[What to work on]: For the word "crucial", find each line in the entries where it occurs and copy that line.

[Data supplied]:
◆ ◆ ◆ ◆ ◆
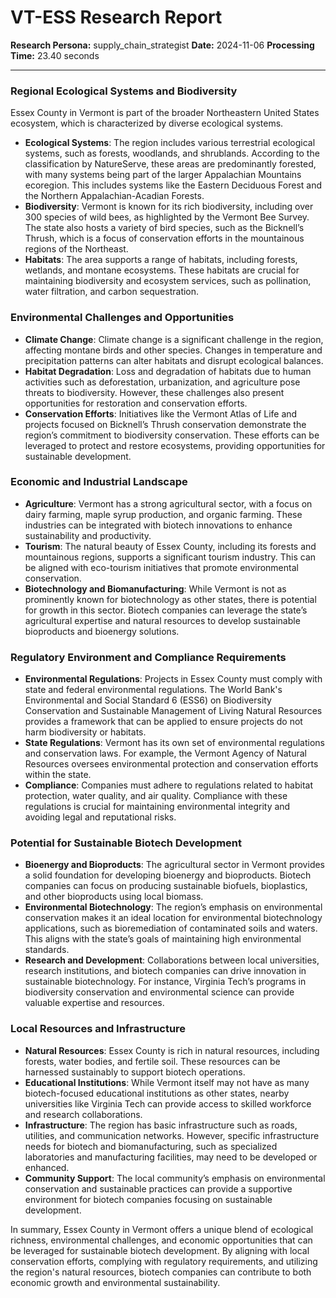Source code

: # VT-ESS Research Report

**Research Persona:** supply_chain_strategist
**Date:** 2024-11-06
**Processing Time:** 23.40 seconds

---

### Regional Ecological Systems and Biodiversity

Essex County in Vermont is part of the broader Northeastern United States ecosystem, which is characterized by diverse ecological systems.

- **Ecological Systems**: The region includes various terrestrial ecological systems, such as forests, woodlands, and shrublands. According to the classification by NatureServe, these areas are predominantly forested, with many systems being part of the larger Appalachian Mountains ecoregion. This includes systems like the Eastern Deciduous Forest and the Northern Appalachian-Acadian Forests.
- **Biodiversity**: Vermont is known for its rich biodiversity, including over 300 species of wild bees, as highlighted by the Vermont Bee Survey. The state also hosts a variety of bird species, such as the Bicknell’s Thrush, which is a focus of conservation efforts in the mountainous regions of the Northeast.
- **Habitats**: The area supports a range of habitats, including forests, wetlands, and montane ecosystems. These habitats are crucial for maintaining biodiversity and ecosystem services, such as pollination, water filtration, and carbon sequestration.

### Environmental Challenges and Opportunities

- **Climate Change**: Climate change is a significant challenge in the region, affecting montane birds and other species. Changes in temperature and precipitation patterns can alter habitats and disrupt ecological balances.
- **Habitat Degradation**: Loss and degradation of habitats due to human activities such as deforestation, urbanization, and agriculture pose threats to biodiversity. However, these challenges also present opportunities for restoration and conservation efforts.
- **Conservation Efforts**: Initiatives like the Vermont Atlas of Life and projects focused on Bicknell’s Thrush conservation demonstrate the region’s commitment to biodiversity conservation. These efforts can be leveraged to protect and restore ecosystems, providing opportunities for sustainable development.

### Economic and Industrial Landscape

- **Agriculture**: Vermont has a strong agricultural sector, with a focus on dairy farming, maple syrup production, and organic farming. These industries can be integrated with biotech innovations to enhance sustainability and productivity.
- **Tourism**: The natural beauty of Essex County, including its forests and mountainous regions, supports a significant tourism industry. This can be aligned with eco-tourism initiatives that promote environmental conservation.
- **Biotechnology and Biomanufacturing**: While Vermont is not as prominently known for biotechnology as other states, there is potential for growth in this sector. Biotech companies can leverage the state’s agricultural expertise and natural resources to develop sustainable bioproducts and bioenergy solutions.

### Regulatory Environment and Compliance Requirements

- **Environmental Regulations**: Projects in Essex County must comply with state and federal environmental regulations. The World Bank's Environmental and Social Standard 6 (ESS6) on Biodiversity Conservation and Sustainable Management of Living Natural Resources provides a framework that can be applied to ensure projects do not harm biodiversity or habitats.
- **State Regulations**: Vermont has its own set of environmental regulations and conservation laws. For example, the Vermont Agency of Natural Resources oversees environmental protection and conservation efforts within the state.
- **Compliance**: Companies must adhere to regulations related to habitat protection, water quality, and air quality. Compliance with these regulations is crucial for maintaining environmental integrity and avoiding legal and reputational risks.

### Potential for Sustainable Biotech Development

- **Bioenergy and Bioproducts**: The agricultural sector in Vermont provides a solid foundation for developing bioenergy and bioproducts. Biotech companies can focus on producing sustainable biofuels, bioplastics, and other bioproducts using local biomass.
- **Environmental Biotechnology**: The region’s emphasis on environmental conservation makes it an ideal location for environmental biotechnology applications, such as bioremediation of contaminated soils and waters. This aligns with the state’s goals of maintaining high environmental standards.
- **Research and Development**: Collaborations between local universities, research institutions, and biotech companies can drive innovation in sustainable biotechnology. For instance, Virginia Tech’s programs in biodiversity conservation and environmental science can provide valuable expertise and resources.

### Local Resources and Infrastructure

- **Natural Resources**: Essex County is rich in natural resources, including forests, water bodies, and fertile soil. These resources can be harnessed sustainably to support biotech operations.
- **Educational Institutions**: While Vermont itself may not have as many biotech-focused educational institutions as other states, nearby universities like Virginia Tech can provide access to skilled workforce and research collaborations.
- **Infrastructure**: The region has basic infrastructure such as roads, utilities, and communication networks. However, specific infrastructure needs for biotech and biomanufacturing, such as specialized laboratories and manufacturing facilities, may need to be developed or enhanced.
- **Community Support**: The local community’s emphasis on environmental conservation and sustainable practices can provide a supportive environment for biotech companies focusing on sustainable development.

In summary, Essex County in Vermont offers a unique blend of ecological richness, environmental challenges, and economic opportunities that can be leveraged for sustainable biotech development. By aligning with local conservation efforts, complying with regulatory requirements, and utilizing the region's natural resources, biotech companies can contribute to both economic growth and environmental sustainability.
◆ ◆ ◆ ◆ ◆
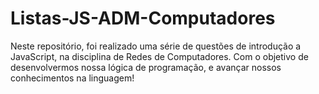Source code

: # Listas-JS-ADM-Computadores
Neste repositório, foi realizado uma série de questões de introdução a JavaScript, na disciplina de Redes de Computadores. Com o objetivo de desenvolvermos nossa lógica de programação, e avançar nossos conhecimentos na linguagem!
◆ ◆ ◆ ◆ ◆
[Task answer]:
- **Habitats**: The area supports a range of habitats, including forests, wetlands, and montane ecosystems. These habitats are crucial for maintaining biodiversity and ecosystem services, such as pollination, water filtration, and carbon sequestration.
- **Compliance**: Companies must adhere to regulations related to habitat protection, water quality, and air quality. Compliance with these regulations is crucial for maintaining environmental integrity and avoiding legal and reputational risks.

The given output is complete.